Top Gear just keeps motoring along
A s Stormont teeters, Peter Robinson pulls faces and Northern Irish society is on the brink, most of us it seems are watching Top Gear (BBC2). As far removed from ugly reality as pornography is from marriage guidance counselling, Clarkson and Co keep pootling along in their ludicrously souped-up vehicle impervious to whim, fashion or regime change.
How do I know this? Well, 21 series in it's still more popular than either cars or Jeremy Clarkson are separately, it's a consistent ratings winner, and I still occasionally have people who don't know me very well inviting me over to watch the bloody thing after the pub, as they "managed to record it" that evening.

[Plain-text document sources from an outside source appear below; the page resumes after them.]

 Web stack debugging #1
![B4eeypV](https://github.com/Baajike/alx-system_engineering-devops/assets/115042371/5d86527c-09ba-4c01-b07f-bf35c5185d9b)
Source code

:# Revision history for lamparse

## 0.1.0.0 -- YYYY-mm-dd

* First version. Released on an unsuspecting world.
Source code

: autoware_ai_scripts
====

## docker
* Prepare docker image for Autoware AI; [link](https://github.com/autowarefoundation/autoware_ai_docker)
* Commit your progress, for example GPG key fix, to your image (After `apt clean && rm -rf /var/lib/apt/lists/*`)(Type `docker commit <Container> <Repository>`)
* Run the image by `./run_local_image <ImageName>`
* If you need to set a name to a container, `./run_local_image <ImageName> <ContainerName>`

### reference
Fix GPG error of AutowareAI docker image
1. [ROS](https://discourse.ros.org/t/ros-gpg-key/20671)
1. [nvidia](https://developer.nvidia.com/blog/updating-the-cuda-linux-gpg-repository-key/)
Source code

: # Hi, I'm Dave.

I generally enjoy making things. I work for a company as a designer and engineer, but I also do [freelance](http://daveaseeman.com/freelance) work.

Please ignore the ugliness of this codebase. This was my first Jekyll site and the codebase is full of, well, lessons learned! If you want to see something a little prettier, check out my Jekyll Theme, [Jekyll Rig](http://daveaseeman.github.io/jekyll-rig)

To which I politely decline, mumble something about remembering my father has passed away and hurriedly exit left.
Why am I mentioning Top Gear at all? Especially having thought even less about it over the years than I do, for example, the Biafran War?
Well, it's the TV elephant in the room. Only it's not just in the room, it's jet-roller-blading on the ceiling, exclaiming "bosh!" every so often. Everything about it shouldn't work. Smug, privileged, middle-aged white men doing the equivalent of flicking their towels at each other.

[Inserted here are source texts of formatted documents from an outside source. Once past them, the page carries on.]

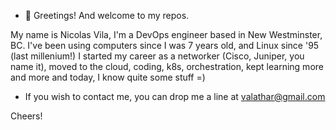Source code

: - 👋 Greetings! And welcome to my repos.

My name is Nicolas Vila, I'm a DevOps engineer based in New Westminster, BC.
I've been using computers since I was 7 years old, and Linux since '95 (last millenium!)
I started my career as a networker (Cisco, Juniper, you name it), moved to the cloud,
coding, k8s, orchestration, kept learning more and more and today, I know quite some stuff =)

- If you wish to contact me, you can drop me a line at valathar@gmail.com

Cheers!


<!---
nvlan/nvlan is a ✨ special ✨ repository because its `README.md` (this file) appears on your GitHub profile.
You can click the Preview link to take a look at your changes.
--->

The kind of chaps who'd bet their bottom gold sovereign that an OTR is that thrilling little minx of a two-seater that Hammie put through its paces way back in series 15. But my God, come the nuclear holocaust, you can be sure there'd still be a camera rolling in Top Gear studios as they presented "star in a reasonably priced genetically mutated cockroach".
So, this week, even though I've always been dimly and uncomfortably aware that it existed, I happened to actually have it on the screen for the first time since my 20s. Purely by accident, you understand.
And I realised with a combination of admiration and horror that it's exactly the same programme that I'd last sneered at all those years ago. And that's because Top Gear – and presumably people who love Top Gear – are afraid of change.
They're placated instead by three posh English blokes hurling insults, and having Jack Whitehall gigglingly admit that he can't drive (fancy that!), and describing cars as being "like a teenager left alone with the internet". And who can blame them?
In planet TG, Americans are fat, health and safety is for girls, rules of the road are made to be broken and doing so can earn the miscreant a nice frothing pint of Clarkson old peculiar. Oh yes, and a car with a nice sounding exhaust is made entirely out of Otis Redding. On paper it's daft, reactionary nonsense, like Boris Johnson editing Autotrader might be like.
And yet it's watched by millions who are neither daft nor reactionary, rather they want reassuring consistency in a world of fearful uncertainty.
It's remarkable in its own right though, that Top Gear motors on, unstoppable, fuelled on a hi-octane combo of fear and rancid testosterone.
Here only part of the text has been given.